DATA IN THIS EXERCISE —
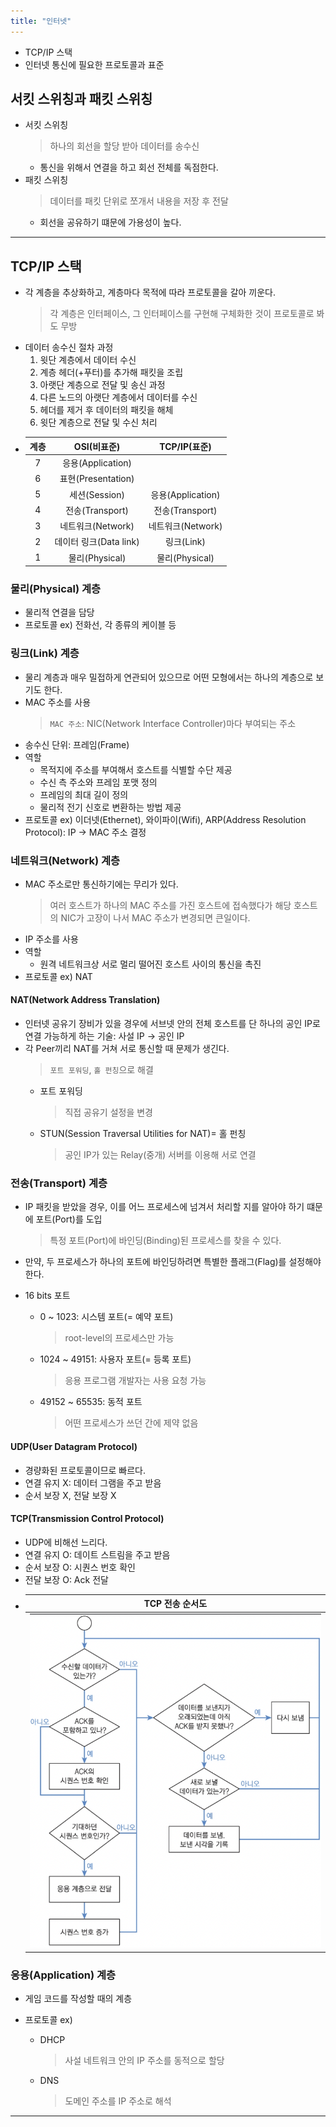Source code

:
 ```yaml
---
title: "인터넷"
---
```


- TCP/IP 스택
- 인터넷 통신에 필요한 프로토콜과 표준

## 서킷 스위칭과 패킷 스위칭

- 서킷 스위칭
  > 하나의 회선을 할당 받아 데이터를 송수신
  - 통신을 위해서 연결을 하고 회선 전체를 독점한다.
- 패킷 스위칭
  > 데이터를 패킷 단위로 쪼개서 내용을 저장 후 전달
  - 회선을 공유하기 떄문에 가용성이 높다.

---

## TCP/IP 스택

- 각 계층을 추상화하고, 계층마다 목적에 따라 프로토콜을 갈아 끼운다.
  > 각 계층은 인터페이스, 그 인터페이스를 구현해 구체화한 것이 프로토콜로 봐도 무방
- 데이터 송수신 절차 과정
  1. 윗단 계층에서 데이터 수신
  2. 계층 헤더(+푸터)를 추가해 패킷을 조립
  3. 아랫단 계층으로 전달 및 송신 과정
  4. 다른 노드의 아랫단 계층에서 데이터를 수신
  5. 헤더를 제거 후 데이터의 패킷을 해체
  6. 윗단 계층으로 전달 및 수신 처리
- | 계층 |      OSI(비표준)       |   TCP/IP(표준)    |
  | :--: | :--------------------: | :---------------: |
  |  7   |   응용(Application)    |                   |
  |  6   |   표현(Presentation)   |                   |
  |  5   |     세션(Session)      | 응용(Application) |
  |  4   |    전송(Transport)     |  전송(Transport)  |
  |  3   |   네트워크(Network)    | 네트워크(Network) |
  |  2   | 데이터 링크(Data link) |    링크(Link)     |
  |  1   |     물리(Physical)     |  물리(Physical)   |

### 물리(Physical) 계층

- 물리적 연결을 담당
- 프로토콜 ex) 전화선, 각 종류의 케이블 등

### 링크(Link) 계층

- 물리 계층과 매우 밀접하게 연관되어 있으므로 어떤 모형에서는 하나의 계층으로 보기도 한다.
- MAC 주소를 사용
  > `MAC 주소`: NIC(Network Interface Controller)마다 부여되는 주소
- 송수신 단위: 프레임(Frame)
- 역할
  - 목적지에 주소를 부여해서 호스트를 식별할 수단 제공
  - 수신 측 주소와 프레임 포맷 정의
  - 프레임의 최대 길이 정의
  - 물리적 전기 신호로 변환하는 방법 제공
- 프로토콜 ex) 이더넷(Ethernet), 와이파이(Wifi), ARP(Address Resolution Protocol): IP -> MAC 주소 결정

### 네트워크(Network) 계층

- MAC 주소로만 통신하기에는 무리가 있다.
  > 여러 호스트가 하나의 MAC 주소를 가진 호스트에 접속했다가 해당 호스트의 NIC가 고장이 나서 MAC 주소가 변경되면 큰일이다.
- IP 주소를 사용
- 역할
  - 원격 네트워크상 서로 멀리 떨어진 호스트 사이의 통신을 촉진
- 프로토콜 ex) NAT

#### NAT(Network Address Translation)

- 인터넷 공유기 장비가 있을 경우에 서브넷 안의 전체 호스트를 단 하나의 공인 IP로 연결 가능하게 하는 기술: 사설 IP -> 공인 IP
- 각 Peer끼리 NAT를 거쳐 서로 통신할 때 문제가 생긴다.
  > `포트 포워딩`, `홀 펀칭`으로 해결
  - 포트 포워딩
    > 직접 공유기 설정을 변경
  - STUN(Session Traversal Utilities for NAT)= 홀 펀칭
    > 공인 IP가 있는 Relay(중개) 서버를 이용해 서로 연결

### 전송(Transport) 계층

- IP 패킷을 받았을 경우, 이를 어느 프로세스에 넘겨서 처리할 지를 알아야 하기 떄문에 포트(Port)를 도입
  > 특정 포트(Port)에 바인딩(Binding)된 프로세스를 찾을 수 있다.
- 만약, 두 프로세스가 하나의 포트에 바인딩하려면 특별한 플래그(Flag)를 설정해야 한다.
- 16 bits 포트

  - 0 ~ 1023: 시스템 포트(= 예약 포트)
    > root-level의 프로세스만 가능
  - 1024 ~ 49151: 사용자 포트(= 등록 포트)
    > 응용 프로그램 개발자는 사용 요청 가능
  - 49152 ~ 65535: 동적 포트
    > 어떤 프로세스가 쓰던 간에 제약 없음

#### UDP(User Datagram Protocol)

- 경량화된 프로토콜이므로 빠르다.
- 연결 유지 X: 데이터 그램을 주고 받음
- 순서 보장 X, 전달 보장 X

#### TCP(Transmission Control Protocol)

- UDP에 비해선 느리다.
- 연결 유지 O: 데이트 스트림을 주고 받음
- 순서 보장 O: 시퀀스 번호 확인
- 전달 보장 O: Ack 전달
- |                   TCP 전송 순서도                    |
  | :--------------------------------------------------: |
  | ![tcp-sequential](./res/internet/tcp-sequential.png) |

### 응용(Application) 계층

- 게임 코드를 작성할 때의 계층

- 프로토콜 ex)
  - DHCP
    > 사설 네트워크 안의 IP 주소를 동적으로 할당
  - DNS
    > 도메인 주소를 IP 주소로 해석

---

* * *

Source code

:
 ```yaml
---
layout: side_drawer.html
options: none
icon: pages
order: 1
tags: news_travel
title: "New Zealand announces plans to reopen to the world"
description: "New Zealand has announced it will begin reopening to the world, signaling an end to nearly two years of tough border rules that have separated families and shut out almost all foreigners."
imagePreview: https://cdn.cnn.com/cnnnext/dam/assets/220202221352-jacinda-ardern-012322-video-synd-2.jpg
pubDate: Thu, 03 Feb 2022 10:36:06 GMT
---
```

---

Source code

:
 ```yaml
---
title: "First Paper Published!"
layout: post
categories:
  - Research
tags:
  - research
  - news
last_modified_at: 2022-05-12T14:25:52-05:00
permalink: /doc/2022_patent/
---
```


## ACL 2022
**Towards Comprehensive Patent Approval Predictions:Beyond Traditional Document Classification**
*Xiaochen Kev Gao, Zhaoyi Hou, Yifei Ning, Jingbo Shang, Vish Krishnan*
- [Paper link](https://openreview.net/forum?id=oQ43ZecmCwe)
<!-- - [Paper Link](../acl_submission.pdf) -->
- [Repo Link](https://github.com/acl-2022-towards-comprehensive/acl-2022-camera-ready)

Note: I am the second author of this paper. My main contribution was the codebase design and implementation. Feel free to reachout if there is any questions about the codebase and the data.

WHAT YOU WILL DO —
The lines above from the one containing "- 회선을 공유하기 떄문에 가용성이 높다." through the one containing "6. 윗단 계층으로 전달 및 수신 처리" are to be set down exactly, and no others.

YOUR RESPONSE —
  - 회선을 공유하기 떄문에 가용성이 높다.

---

## TCP/IP 스택

- 각 계층을 추상화하고, 계층마다 목적에 따라 프로토콜을 갈아 끼운다.
  > 각 계층은 인터페이스, 그 인터페이스를 구현해 구체화한 것이 프로토콜로 봐도 무방
- 데이터 송수신 절차 과정
  1. 윗단 계층에서 데이터 수신
  2. 계층 헤더(+푸터)를 추가해 패킷을 조립
  3. 아랫단 계층으로 전달 및 송신 과정
  4. 다른 노드의 아랫단 계층에서 데이터를 수신
  5. 헤더를 제거 후 데이터의 패킷을 해체
  6. 윗단 계층으로 전달 및 수신 처리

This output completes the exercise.